Connection between theory of superconductivity and Bohmian mechanics I stumbled upon an interesting chapter of Feynman Lectures about Superconductivity and was surprised to see that the equations of motion of the superconducting electron fluid (21.38 and 21.39) hold a term known as Quantum Potential from Bohmian mechanics (the last term in the first equation):
$$
\begin{equation}
\label{Eq:III:21:38}
\left.m\frac{dv}{dt}\right|_{\text{comoving}}\kern{-0.5ex}=
q(E\!+\!v\!\times\!B)\,+\,\nabla{\frac{\hbar^2}{2m^2}
\!\biggl(\!\frac{1}{\sqrt{\rho}}\nabla^2\!\!\sqrt{\rho}\!\biggr)}.
\end{equation}
$$
$$
\nabla \times v=-\frac{q}{m}\,B.
$$
Seeing this I was wondering if Bohmian Mechanics might have been misinterpreted in the past as a theory about a single electron? Maybe it is in fact a theory describing the behaviour of many charged massive bosons (like cooper pairs of electrons in the case of superconductivity), where the wave function becomes a classical observable (as Feynman explains quite nicely)?
 A: It happens quite often in physics that equations from rather different areas have a similar form (A professor I knew, for example, used to say: "Statistical physics is exactly like quantum mechanics without the $i$".) So no, Bohmian mechanics has not been "misinterpreted" just because there is some similarity to other equations in physics. You may want to read up more about Bohmian mechanics for example here to understand its merits describing non-relativistic quantum particles: https://arxiv.org/abs/quant-ph/0408113
I am not an expert on superconductivity, but I can present a strong similarity between the Bohmian law and fluid dynamics:
From the Schrödinger equation, the following continuity equation follows. Here $\rho = |\psi|^2$.
$$ \frac{\partial \rho(x)}{\partial t} = - \nabla \cdot j(x)$$
with the so-called quantum current $j(x) = 2 \Im (\psi^*(x) \nabla \psi(x))$. This type of equation can be found also in the dynamics of fluids, where then $\rho$ is the density of the fluid and $j$ its current. For fluids, this can be expressed as $j = \rho v$, with velocity field $v$. If you take the analogy further, and also read the quantum continuity equation as a similar thing, you get for the velocity:
$$ v(x) = \frac{j(x)}{\rho(x)} = 2 \Im \frac{\psi^*(x) \nabla \psi(x) }{|\psi|^2(x)}. $$
Actually, this is just the guiding law in Bohmian mechanics, which gives the change of the positions $v(Q(t)) = \frac{d}{dt} Q(t)$ of the particles.

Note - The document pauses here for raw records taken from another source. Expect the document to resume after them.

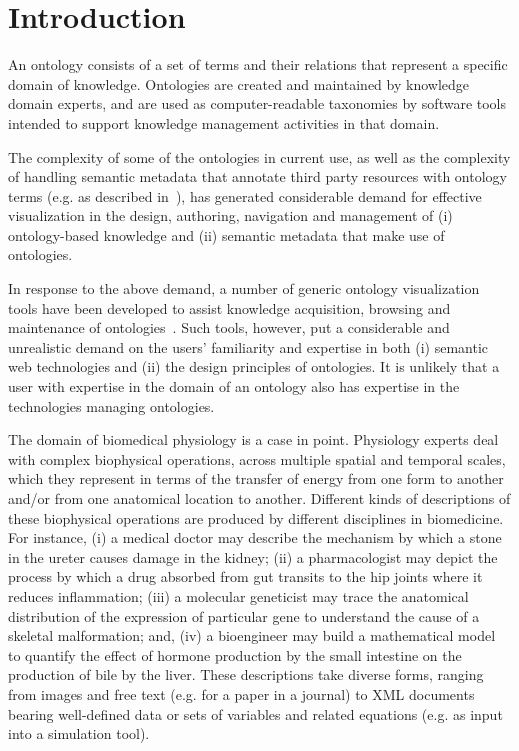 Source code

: \section{Introduction}

An ontology consists of a set of terms and their relations that represent a specific domain of knowledge. Ontologies are created and maintained by knowledge domain experts, and are used as computer-readable taxonomies by software tools intended to support knowledge management activities in that domain.

The complexity of some of the ontologies in current use, as well as the complexity of handling semantic metadata that annotate third party resources with ontology terms (e.g. as described in~\cite{BHW+11}), has generated considerable demand for effective visualization in the design, authoring, navigation and management of (i) ontology-based knowledge and (ii) semantic metadata that make use of ontologies.

In response to the above demand, a number of generic ontology visualization tools have been developed to assist knowledge acquisition, browsing and maintenance of ontologies~\cite{KHL+07}. Such tools, however, put a considerable and unrealistic demand on the users' familiarity and expertise in both (i) semantic web technologies and (ii) the design principles of ontologies. It is unlikely that a user with expertise in the domain of an ontology also has expertise in the technologies managing ontologies.

The domain of biomedical physiology is a case in point. Physiology experts deal with complex biophysical operations, across multiple spatial and temporal scales, which they represent in terms of the transfer of energy from one form to another and/or from one anatomical location to another. Different kinds of descriptions of these biophysical operations are produced by different disciplines in biomedicine. For instance, (i) a medical doctor may describe the mechanism by which a stone in the ureter causes damage in the kidney; (ii) a pharmacologist may depict the process by which a drug absorbed from gut transits to the hip joints where it reduces inflammation; (iii) a molecular geneticist may trace the anatomical distribution of the expression of particular gene to understand the cause of a skeletal malformation; and, (iv) a bioengineer may build a mathematical model to quantify the effect of hormone production by the small intestine on the production of bile by the liver. These descriptions take diverse forms, ranging from images and free text (e.g. for a paper in a journal) to XML documents bearing well-defined data or sets of variables and related equations (e.g. as input into a simulation tool).

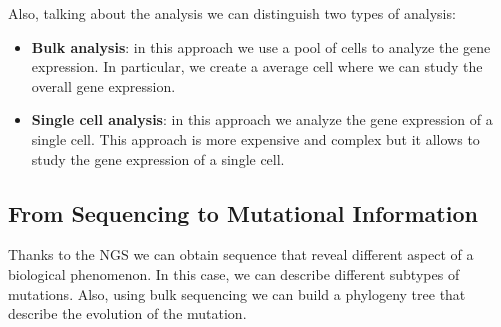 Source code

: Also, talking about the analysis we can distinguish two types of analysis:
\begin{itemize}
    \item \textbf{Bulk analysis}: in this approach we use a pool of cells to analyze
          the gene expression. In particular, we create a average cell where we
          can study the overall gene expression.
    \item \textbf{Single cell analysis}: in this approach we analyze the gene
          expression of a single cell. This approach is more expensive and complex
          but it allows to study the gene expression of a single cell.
\end{itemize}
\subsection{From Sequencing to Mutational Information}
Thanks to the NGS we can obtain sequence that reveal different aspect of a
biological phenomenon. In this case, we can describe different subtypes of
mutations. Also, using bulk sequencing we can build a phylogeny tree that
describe the evolution of the mutation. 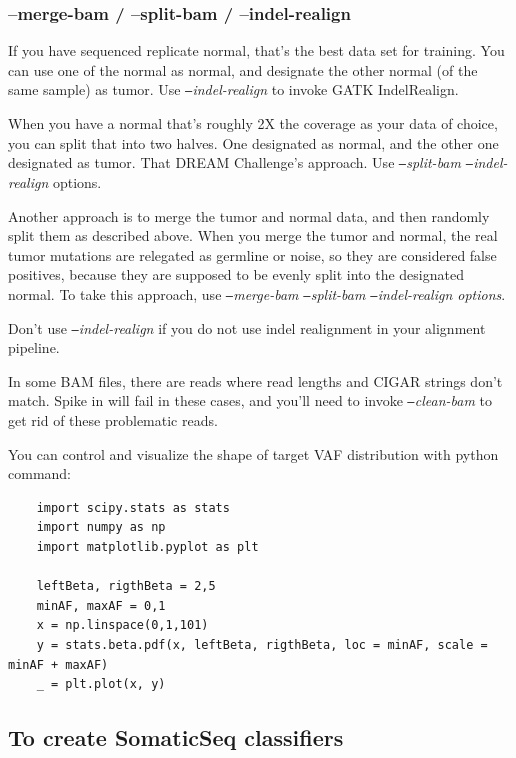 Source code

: \documentclass[10pt,letterpaper]{article}
\begin{document}
\begin{sloppypar}
\subsubsection{--merge-bam / --split-bam / --indel-realign}


If you have sequenced replicate normal, that's the best data set for training. You can use one of the normal as normal, and designate the other normal (of the same sample) as tumor. Use \textit{\texttt{--}indel-realign} to invoke GATK IndelRealign.

When you have a normal that's roughly 2X the coverage as your data of choice, you can split that into two halves. One designated as normal, and the other one designated as tumor. That DREAM Challenge's approach. Use \textit{\texttt{--}split-bam \texttt{--}indel-realign} options.

Another approach is to merge the tumor and normal data, and then randomly split them as described above. When you merge the tumor and normal, the real tumor mutations are relegated as germline or noise, so they are considered false positives, because they are supposed to be evenly split into the designated normal. To take this approach, use \textit{\texttt{--}merge-bam \texttt{--}split-bam \texttt{--}indel-realign options}.

Don't use \textit{\texttt{--}indel-realign} if you do not use indel realignment in your alignment pipeline.

In some BAM files, there are reads where read lengths and CIGAR strings don't match. Spike in will fail in these cases, and you'll need to invoke \textit{\texttt{--}clean-bam} to get rid of these problematic reads.

You can control and visualize the shape of target VAF distribution with python command:

\begin{lstlisting}
    import scipy.stats as stats
    import numpy as np
    import matplotlib.pyplot as plt

    leftBeta, rigthBeta = 2,5
    minAF, maxAF = 0,1
    x = np.linspace(0,1,101)
    y = stats.beta.pdf(x, leftBeta, rigthBeta, loc = minAF, scale = minAF + maxAF)
    _ = plt.plot(x, y)
\end{lstlisting}


\subsection{To create SomaticSeq classifiers}


\end{sloppypar}
\end{document}
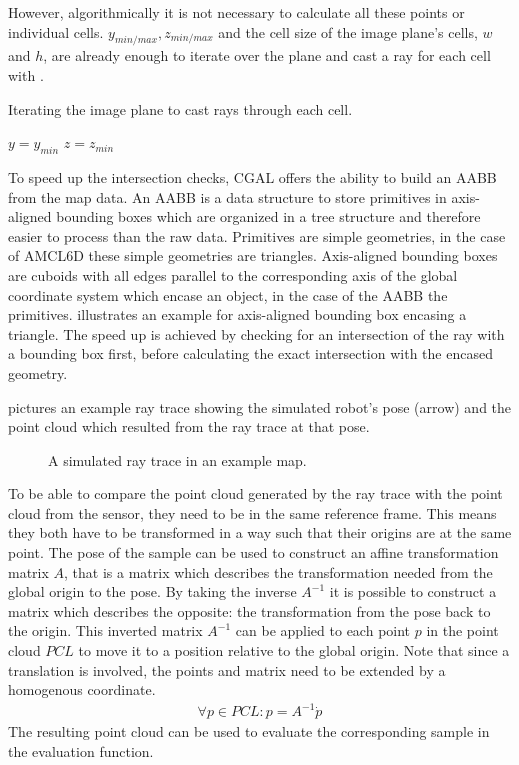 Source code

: \documentclass[Thesis.tex]{subfiles}
\begin{document}
However, algorithmically it is not necessary to calculate all these points or individual cells. $y_{min/max}, z_{min/max}$ and the cell size of the image plane's cells, $w$ and $h$, are already enough to iterate over the plane and cast a ray for each cell with .
%
\begin{algorithm}[!htp]
\label{alg:iterate_imageplane}
\caption{Iterating the image plane to cast rays through each cell.}
$y = y_{min}$\;
$z = z_{min}$\;
\end{algorithm}
%
To speed up the intersection checks, \gls{CGAL} offers the ability to build an \gls{AABB} from the map data\cite[]{cgal:atw-aabb-14b}. An \gls{AABB} is a data structure to store primitives in axis-aligned bounding boxes which are organized in a tree structure and therefore easier to process than the raw data. Primitives are simple geometries, in the case of \gls{AMCL6D} these simple geometries are triangles. Axis-aligned bounding boxes are cuboids with all edges parallel to the corresponding axis of the global coordinate system which encase an object, in the case of the \gls{AABB} the primitives.  illustrates an example for axis-aligned bounding box encasing a triangle. 
The speed up is achieved by checking for an intersection of the ray with a bounding box first, before calculating the exact intersection with the encased geometry.

 pictures an example ray trace showing the simulated robot's pose (arrow) and the point cloud which resulted from the ray trace at that pose.
\begin{figure}[!htp]
  \caption{A simulated ray trace in an example map.}
  \label{fig:raytrace}
\end{figure}
%
To be able to compare the point cloud generated by the ray trace with the point cloud from the sensor, they need to be in the same reference frame. This means they both have to be transformed in a way such that their origins are at the same point. The pose of the sample can be used to construct an affine transformation matrix $A$, that is a matrix which describes the transformation needed from the global origin to the pose. By taking the inverse $A^{-1}$ it is possible to construct a matrix which describes the opposite: the transformation from the pose back to the origin. This inverted matrix $A^{-1}$ can be applied to each point $p$ in the point cloud $PCL$ to move it to a position relative to the global origin. Note that since a translation is involved, the points and matrix need to be extended by a homogenous coordinate.
%
\begin{align}
  \forall p \in PCL: p = A^{-1} \dot p
\end{align}
%
The resulting point cloud can be used to evaluate the corresponding sample in the evaluation function.
%
%
%
\end{document}
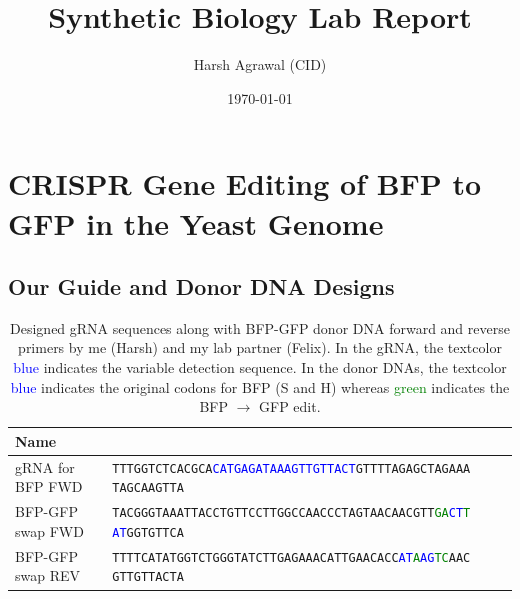 \documentclass[12pt,a4paper]{article}
\title{Synthetic Biology Lab Report}
\author{Harsh Agrawal (CID\: 02320622)}
\date{\today}
\begin{document}
\sloppy

\maketitle

\section{CRISPR Gene Editing of BFP to GFP in the Yeast Genome}
\subsection{Our Guide and Donor DNA Designs}

\begin{table}[h]
    \centering
    \begin{tabular}{|p{3cm}|p{11cm}|}
        \hline
        \textbf{Name}    & \textbf{\centering{Sequence}}                                                                                                        \\
        \hline
        gRNA for BFP FWD & \texttt{TTTGGTCTCACGCA\textcolor{blue}{CATGAGATAAAGTTGTTACT}GTTTTAGAGCTAGAAA
        TAGCAAGTTA}                                                                                                                                             \\
        \hline
        BFP-GFP swap FWD & \texttt{TACGGGTAAATTACCTGTTCCTTGGCCAACCCTAGTAACAACGTT\textcolor{green}{GA}\textcolor{blue}{CT}\textcolor{green}{T}
        \textcolor{blue}{AT}GGTGTTCA}                                                                                                                           \\
        \hline
        BFP-GFP swap REV & \texttt{TTTTCATATGGTCTGGGTATCTTGAGAAACATTGAACACC\textcolor{blue}{AT}\textcolor{green}{A}\textcolor{blue}{AG}\textcolor{green}{TC}AAC
        GTTGTTACTA}                                                                                                                                             \\
        \hline
    \end{tabular}
    \caption{Designed gRNA sequences along with BFP-GFP donor DNA forward and reverse primers by me (Harsh) and my lab partner (Felix). In the gRNA, the textcolor \textcolor{blue}{blue} indicates the variable detection sequence. In the donor DNAs, the textcolor \textcolor{blue}{blue} indicates the original codons for BFP (S and H) whereas \textcolor{green}{green} indicates the BFP $\rightarrow$ GFP edit.}\label{tab:gene_sequences_1}
\end{table}
\end{document}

So you see that a strong analogy holds between the movement of particles in a fluid and the movement of quantum particles guided by a wave function in Bohmian mechanics.
This is also the reasion that experiments like here: https://www.youtube.com/watch?v=WIyTZDHuarQ show the same behaviour as quantum systems to some extent.